Ottawa Senators Outlast Calgary Flames 6-3

It was an effort the Ottawa Senators could have used 4 weeks ago.  The loss to the Flames on March 5th was the moment for many Sens followers, including myself, where the Senators’ playoff chances took the biggest hit of the season.

The Senators were outshot again and still failed to play a full 60 minutes, but for the second game in a row they did enough to come away with a win.

Mar 30, 2014; Ottawa, Ontario, CAN; Calgary Flames defenseman

Tyler Wotherspoon

(56) deflects a pass intended for Ottawa Senators center

Mika Zibanejad

(93) in the second period at the Canadian Tire Centre. Mandatory Credit: Marc DesRosiers-USA TODAY Sports

GAME RECAP

Ottawa opened the scoring just past the midway  point of the first, with Jason Spezza making a nice feed from behind the net to Ales Hemsky in the slot.  Karri Ramo made the save, but Hemsky stayed with it.  He passed the puck to Erik Karlsson on the point, and his shot got through and was tipped home by Milan Michalek.  The same Ottawa unit was back on the ice three minutes later, and this time you saw the bad of the line.  Poor defensive zone coverage allowed Matt Stajan to knife through the middle of the zone and take a pass from behind the Ottawa net via Jiri Hudler that Stajan one-timed past Robin Lehner.  Spezza created the go-ahead goal in the final minute of the period, showing tremendous patience and finding a wide open Michalek for his second of the period and a 2-1 lead through 20 minutes.

The Flames dominated early in the second, peppering about 20 shots on Lehner in the first 12 minutes of the period.  Paul Byron swooped in as the trailer with 4 Senators watching the puck  Mikael Backlund‘s behind the back pass into the slot was perfect for the Ottawa native and former Gatineau Olympiques forward to fire past Lehner.  Another player with Ottawa connections gave the Flames their first lead of the game as Sean Monahan walked in from the side boards just after an Ottawa penalty expired and put a wrist shot that beat Lehner short side for the rookie’s 20th goal of the season.
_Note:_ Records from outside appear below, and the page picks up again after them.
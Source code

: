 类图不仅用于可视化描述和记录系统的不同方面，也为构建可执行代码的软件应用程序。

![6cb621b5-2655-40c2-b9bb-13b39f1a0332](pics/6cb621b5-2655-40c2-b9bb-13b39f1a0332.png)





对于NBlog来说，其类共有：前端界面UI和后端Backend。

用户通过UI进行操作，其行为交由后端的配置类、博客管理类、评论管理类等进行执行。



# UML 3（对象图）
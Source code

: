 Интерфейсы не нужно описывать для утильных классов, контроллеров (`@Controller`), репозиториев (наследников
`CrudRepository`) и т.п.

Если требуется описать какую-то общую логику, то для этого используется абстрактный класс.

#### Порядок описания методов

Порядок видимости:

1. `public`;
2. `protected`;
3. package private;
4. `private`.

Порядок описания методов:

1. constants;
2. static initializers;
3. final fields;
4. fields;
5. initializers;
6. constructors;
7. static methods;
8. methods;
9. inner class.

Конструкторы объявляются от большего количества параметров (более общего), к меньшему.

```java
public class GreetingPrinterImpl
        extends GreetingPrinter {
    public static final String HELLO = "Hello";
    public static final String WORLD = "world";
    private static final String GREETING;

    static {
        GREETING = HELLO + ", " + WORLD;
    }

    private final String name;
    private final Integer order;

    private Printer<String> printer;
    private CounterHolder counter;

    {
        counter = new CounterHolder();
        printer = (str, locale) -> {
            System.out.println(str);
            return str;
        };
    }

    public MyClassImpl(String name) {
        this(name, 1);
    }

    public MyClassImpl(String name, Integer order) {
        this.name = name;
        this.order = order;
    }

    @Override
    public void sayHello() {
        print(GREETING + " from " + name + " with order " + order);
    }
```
Sometimes a fight can be a turning point in a game, and that seems to be what happened in this one.  With the Senators being dominated and now trailing, Flames enforcer Kevin Westgarth threw Karlsson into the boards after he had cleared the puck around the boards.  It was one of those hits that didn’t have consequences, but the shove was in the area about 5 or 6 feet away from the boards that could have been dangerous.  As Westgarth was making his way back up the ice, Matt Kassian came on for a shift and made a beeline towards Westgarth and dropped the gloves with him, and got the better of his fellow pugilist.  That fight, defending his star player, resulted in an instigator penalty and 10 minute misconduct, but it turned the momentum of the game around and the Senators took control.

The dynamic duo of Kyle Turris and Clarke MacArthur got the Senators even before the period was out.  Turris picked off a pass in the neutral zone and sent MacArthur in on a 2 on 2 with Mark Stone.  Turris hustled to join the play and with Stone driving the net MacArthur found Turrs coming in late and unchecked, putting the shot past Ramo to tie the game heading into the third.

Mika Zibanejad stole the puck from Ramo in the Flames corner and quickly threw it into the slot, where Jared Cowen was cruising into the Flames zone.  He did a nice job to get the puck from his skate to his stick and put a weak wrist shot on goal that made a couple of bounces before slipping past Ramo who was scrambling back into his net.  MacArthur and Turris worked another give and go play this time it was MacArthur redirecting a great feed from Turris to put the Senators up 2 goals with less than 8 minutes to go.  The Flames only managed 6 shots in the third as the Senators shut them down and capped it off with Turris’ second of the game into an empty net for the 6-3 win, and a rare Pizza Pizza night this season.

NOTES & OBSERVATIONS

  • When the Spezza line was on the ice, things happened.  Unfortunately, as many bad things as good things happened.  The unit scored 2 nice goals, but also were atrocious in their own end in allowing 2 Flames goals and ending up even on the night.
  • Eric Gryba was +4 and played over 20 minutes.   He wasn’t that noticeable, but that is a good thing when it comes to a player like him.  He did his job, had 5 hits and wasn’t victimized for any goals against.
  • Cody Ceci was the healthy scratch on the blue line with Chris Phillips returning to the lineup.  Colin Greening was also out with a lower body injury, which is the reason Kassian was in the lineup to begin with.

UP NEXT

Ottawa is right back at it on Monday night when they host the Carolina Hurricanes.